Looking at cells collected from the patients after 4 cycles of treatment (collected on cycle 5 day 1), they found that treatment induced: a) increased overall regulon activity, b) significant changes in chromatin accessibility, and c) increased average number of enhancers per gene in myeloma cells. Among the top upregulated genes following treatment was the surface marker CXCR4. Increased accessibility in an enhancer peak associated with CXCR4 was observed, suggesting a change in epigenetic activation of CXCR4. They confirmed in in vitro studies that treatment with pomalidomide (P), bortezomib (V) and dexamethasone (D) induced CXCR4 expression, an effect that can primarily be attributed to dexamethasone. Leveraging this finding, they showed increased treatment efficacy when myeloma cells are first treated with PVD followed by a CXCR4 inhibitor.

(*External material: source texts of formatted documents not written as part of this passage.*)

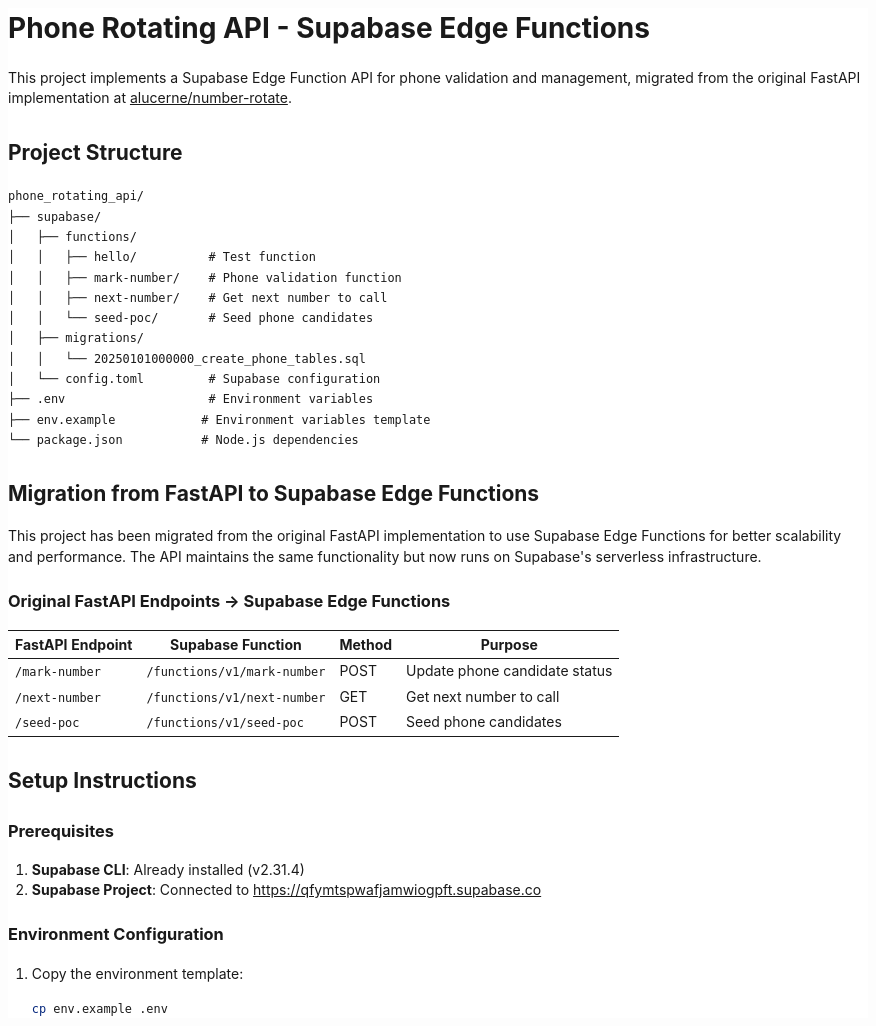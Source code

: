 # Phone Rotating API - Supabase Edge Functions

This project implements a Supabase Edge Function API for phone validation and management, migrated from the original FastAPI implementation at [alucerne/number-rotate](https://github.com/alucerne/number-rotate).

## Project Structure

```
phone_rotating_api/
├── supabase/
│   ├── functions/
│   │   ├── hello/          # Test function
│   │   ├── mark-number/    # Phone validation function
│   │   ├── next-number/    # Get next number to call
│   │   └── seed-poc/       # Seed phone candidates
│   ├── migrations/
│   │   └── 20250101000000_create_phone_tables.sql
│   └── config.toml         # Supabase configuration
├── .env                    # Environment variables
├── env.example            # Environment variables template
└── package.json           # Node.js dependencies
```

## Migration from FastAPI to Supabase Edge Functions

This project has been migrated from the original FastAPI implementation to use Supabase Edge Functions for better scalability and performance. The API maintains the same functionality but now runs on Supabase's serverless infrastructure.

### Original FastAPI Endpoints → Supabase Edge Functions

| FastAPI Endpoint | Supabase Function | Method | Purpose |
|------------------|-------------------|--------|---------|
| `/mark-number` | `/functions/v1/mark-number` | POST | Update phone candidate status |
| `/next-number` | `/functions/v1/next-number` | GET | Get next number to call |
| `/seed-poc` | `/functions/v1/seed-poc` | POST | Seed phone candidates |

## Setup Instructions

### Prerequisites

1. **Supabase CLI**: Already installed (v2.31.4)
2. **Supabase Project**: Connected to https://qfymtspwafjamwiogpft.supabase.co

### Environment Configuration

1. Copy the environment template:
   ```bash
   cp env.example .env
   ```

Dr. Frede received an AACR-Amgen Fellowship in Clinical/Translational Cancer Research in 2019 as a postdoctoral fellow at the Dana Farber Cancer Institute. With support from the fellowship and mentorship by Jens G. Lohr, MD, PhD, she had set out to define therapeutic approaches that could overcome multiple myeloma therapy resistance by delineating targetable changes in myeloma functional states. This current Nature Cell Biology manuscript presents results that have been supported by her fellowship, at least in part.

Further highlighting the impact of the AACR grant on her research and career, she shares, “the 2019 AACR-Amgen Fellowship in Clinical/Translational Cancer Research has allowed me to pursue my research interests and has promoted my career development with the aim of launching a successful career as an independent researcher in the field of hematologic malignancies.”